アウトローのユースケのネタバレレビュー・内容・結末

アウトロー(2012年製作の映画)
4.0

このレビューはネタバレを含みます

音楽も台詞もなく、シボレー・ジェベルSSのエンジン音だけが鳴り響くカーチェイス。手持ちカメラやカット割りで誤魔化さず、キーシ・ファイティング・メソッドの破壊力を生々しく見せる格闘シーン。

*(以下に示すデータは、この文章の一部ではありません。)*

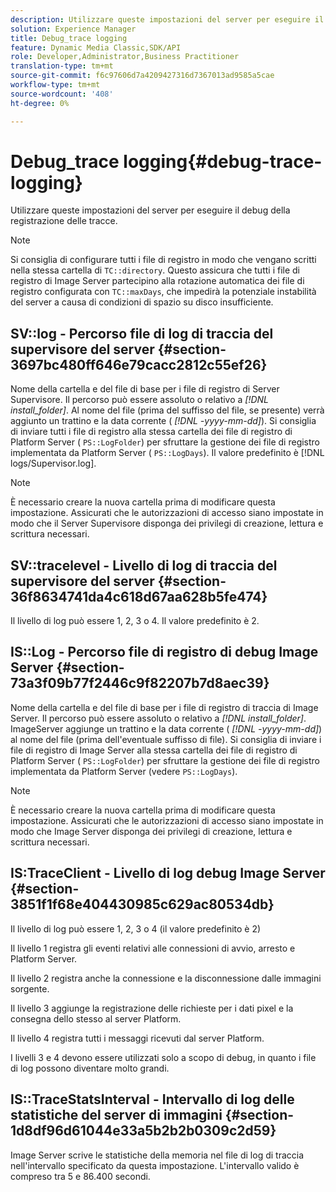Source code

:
 ```yaml
---
description: Utilizzare queste impostazioni del server per eseguire il debug della registrazione delle tracce.
solution: Experience Manager
title: Debug_trace logging
feature: Dynamic Media Classic,SDK/API
role: Developer,Administrator,Business Practitioner
translation-type: tm+mt
source-git-commit: f6c97606d7a4209427316d7367013ad9585a5cae
workflow-type: tm+mt
source-wordcount: '408'
ht-degree: 0%

---
```



# Debug_trace logging{#debug-trace-logging}

Utilizzare queste impostazioni del server per eseguire il debug della registrazione delle tracce.

>[!NOTE]
>
>Si consiglia di configurare tutti i file di registro in modo che vengano scritti nella stessa cartella di `TC::directory`. Questo assicura che tutti i file di registro di Image Server partecipino alla rotazione automatica dei file di registro configurata con `TC::maxDays`, che impedirà la potenziale instabilità del server a causa di condizioni di spazio su disco insufficiente.

## SV::log - Percorso file di log di traccia del supervisore del server {#section-3697bc480ff646e79cacc2812c55ef26}

Nome della cartella e del file di base per i file di registro di Server Supervisore. Il percorso può essere assoluto o relativo a *[!DNL install_folder]*. Al nome del file (prima del suffisso del file, se presente) verrà aggiunto un trattino e la data corrente ( *[!DNL -yyyy-mm-dd]*). Si consiglia di inviare tutti i file di registro alla stessa cartella dei file di registro di Platform Server ( `PS::LogFolder`) per sfruttare la gestione dei file di registro implementata da Platform Server ( `PS::LogDays`). Il valore predefinito è [!DNL logs/Supervisor.log].

>[!NOTE]
>
>È necessario creare la nuova cartella prima di modificare questa impostazione. Assicurati che le autorizzazioni di accesso siano impostate in modo che il Server Supervisore disponga dei privilegi di creazione, lettura e scrittura necessari.

## SV::tracelevel - Livello di log di traccia del supervisore del server {#section-36f8634741da4c618d67aa628b5fe474}

Il livello di log può essere 1, 2, 3 o 4. Il valore predefinito è 2.

## IS::Log - Percorso file di registro di debug Image Server {#section-73a3f09b77f2446c9f82207b7d8aec39}

Nome della cartella e del file di base per i file di registro di traccia di Image Server. Il percorso può essere assoluto o relativo a *[!DNL install_folder]*. ImageServer aggiunge un trattino e la data corrente ( *[!DNL -yyyy-mm-dd]*) al nome del file (prima dell&#39;eventuale suffisso di file). Si consiglia di inviare i file di registro di Image Server alla stessa cartella dei file di registro di Platform Server ( `PS::LogFolder`) per sfruttare la gestione dei file di registro implementata da Platform Server (vedere `PS::LogDays`).

>[!NOTE]
>
>È necessario creare la nuova cartella prima di modificare questa impostazione. Assicurati che le autorizzazioni di accesso siano impostate in modo che Image Server disponga dei privilegi di creazione, lettura e scrittura necessari.

## IS:TraceClient - Livello di log debug Image Server {#section-3851f1f68e404430985c629ac80534db}

Il livello di log può essere 1, 2, 3 o 4 (il valore predefinito è 2)

Il livello 1 registra gli eventi relativi alle connessioni di avvio, arresto e Platform Server.

Il livello 2 registra anche la connessione e la disconnessione dalle immagini sorgente.

Il livello 3 aggiunge la registrazione delle richieste per i dati pixel e la consegna dello stesso al server Platform.

Il livello 4 registra tutti i messaggi ricevuti dal server Platform.

I livelli 3 e 4 devono essere utilizzati solo a scopo di debug, in quanto i file di log possono diventare molto grandi.

## IS::TraceStatsInterval - Intervallo di log delle statistiche del server di immagini {#section-1d8df96d61044e33a5b2b2b0309c2d59}

Image Server scrive le statistiche della memoria nel file di log di traccia nell&#39;intervallo specificato da questa impostazione. L&#39;intervallo valido è compreso tra 5 e 86.400 secondi.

ロバート・デュバル、リチャード・ジェンキンス、ヴェルナー・ヘルツォーク、棺桶に片足を突っ込んだ三人のズルムケジジイたちの味のある演技。
一見すると1970年代のアクション映画へのオマージュを感じさせる渋いアクション映画ですが、その正体はオフビートな笑いが随所に散りばめられたアクション・コメディ映画。

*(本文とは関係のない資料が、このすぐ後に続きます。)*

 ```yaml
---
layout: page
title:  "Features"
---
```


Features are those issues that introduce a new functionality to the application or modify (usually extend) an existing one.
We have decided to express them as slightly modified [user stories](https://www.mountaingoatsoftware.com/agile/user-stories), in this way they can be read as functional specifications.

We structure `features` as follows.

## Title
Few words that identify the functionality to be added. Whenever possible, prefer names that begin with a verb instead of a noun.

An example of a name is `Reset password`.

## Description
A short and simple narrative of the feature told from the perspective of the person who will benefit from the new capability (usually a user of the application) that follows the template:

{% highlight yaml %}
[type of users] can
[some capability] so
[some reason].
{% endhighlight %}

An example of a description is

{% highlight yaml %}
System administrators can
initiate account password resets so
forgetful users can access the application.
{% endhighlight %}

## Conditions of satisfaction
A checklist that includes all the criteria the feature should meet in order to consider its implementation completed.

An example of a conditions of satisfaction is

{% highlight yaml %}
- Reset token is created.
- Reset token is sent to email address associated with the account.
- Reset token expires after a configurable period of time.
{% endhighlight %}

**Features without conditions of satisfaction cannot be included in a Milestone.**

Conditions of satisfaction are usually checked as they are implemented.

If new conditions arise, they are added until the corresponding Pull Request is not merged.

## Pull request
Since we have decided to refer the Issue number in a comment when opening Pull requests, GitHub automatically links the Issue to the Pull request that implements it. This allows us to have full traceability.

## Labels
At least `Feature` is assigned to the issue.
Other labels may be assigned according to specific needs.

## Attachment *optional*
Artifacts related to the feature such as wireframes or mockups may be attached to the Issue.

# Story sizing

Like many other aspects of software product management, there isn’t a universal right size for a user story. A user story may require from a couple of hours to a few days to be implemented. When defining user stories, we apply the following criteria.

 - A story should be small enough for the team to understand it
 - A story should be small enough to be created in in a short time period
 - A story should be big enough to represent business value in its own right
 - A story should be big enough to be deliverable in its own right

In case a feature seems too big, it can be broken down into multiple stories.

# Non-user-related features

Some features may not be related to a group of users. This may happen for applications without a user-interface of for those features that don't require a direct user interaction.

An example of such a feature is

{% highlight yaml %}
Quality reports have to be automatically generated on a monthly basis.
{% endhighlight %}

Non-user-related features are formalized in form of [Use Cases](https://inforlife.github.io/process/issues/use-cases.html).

運転免許を持たない設定を活かし、バス移動にこだわり、カーチェイス中にも関わらずバスを発見した途端にキメ顔で車を乗り捨て、サラッと乗客に混じり、サラッとバスに乗り込むシーンは乗客も協力的にならざるを得ないスマートさ。
携帯電話を持たない設定を活かし、公衆電話にこだわり、電話を掛けては切ってを三度も繰り返し、一方的にぶち切れながら住所を教えてもらうシーンは悪役も協力的にならざるを得ない理不尽さ。
身分や居場所を明かすものを一切持たない設定は笑いを生み出すための前振りです。

とにかく、鈍器を持った二人組のいかつい男とジャック・リーチャーがバスルームで繰り広げるドタバタ劇は必見。
バスルームの入口で詰まっちゃったり、攻撃が全然当たらなかったり、互いの攻撃で自滅しちゃったり、一見するとシリアスなシーンだけにどんな気持ちで鑑賞すればいいのかわからなくなってしまうと思います。

「姿を現わすのを待つほかない」と言われた次の瞬間に姿を現すオープニングの絶妙なタイミングの登場も、クライマックスの絶妙なタイミングで降り出す雨も、全てギャグなのです。

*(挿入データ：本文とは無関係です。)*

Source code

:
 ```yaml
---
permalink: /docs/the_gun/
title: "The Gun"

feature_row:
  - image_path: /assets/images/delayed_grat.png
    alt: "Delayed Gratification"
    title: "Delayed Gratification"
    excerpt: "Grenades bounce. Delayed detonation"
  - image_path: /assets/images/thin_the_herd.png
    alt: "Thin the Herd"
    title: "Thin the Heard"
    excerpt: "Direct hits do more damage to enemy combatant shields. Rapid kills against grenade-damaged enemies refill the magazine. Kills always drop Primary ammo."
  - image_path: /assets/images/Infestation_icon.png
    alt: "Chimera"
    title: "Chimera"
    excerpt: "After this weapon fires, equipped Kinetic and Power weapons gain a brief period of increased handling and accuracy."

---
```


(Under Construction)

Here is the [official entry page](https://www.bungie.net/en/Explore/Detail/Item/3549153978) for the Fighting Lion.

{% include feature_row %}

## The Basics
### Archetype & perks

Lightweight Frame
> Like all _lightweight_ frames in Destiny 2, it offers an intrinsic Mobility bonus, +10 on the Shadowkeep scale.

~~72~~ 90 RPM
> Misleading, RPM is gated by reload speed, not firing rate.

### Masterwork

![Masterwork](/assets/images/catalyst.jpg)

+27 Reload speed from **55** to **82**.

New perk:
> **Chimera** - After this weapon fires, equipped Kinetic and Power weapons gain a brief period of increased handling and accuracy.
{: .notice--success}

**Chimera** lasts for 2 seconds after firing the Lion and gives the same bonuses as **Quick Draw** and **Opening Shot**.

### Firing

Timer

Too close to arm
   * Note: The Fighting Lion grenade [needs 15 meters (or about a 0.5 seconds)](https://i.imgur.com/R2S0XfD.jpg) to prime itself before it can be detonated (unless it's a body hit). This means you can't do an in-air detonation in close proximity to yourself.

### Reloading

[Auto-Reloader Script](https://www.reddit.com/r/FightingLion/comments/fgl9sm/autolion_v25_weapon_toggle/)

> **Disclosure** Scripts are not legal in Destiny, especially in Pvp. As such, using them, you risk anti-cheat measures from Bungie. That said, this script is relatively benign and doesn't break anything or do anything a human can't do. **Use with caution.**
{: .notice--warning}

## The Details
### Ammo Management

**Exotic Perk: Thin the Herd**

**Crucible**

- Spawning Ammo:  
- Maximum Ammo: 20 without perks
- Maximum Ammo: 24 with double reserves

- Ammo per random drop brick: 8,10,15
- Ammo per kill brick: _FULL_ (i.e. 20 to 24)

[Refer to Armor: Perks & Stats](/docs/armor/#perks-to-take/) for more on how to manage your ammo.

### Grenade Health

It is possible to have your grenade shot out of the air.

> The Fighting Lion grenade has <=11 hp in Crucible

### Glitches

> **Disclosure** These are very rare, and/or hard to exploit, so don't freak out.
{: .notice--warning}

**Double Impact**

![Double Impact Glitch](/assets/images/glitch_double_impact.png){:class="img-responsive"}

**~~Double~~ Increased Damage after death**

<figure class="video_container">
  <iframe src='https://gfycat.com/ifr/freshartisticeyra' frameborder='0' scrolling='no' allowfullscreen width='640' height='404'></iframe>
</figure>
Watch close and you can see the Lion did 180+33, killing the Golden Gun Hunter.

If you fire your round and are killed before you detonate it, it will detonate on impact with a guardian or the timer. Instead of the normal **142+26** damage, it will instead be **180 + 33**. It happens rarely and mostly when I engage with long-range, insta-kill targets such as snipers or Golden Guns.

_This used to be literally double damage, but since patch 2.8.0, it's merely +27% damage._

何はともあれ、トム・クルーズを堪能できる一本。泣きそうな顔で必死のカーチェイスに挑むトム。自ら武器を捨てドヤ顔でステゴロを仕掛けるトム。犯人の挑発に乗って犯人を射殺して己の正義を執行するトム。原作の設定では身長195㎝で巨漢のジャック・リーチャーを身長170㎝のちっこい身体でやり切ったトムに拍手を送りましょう。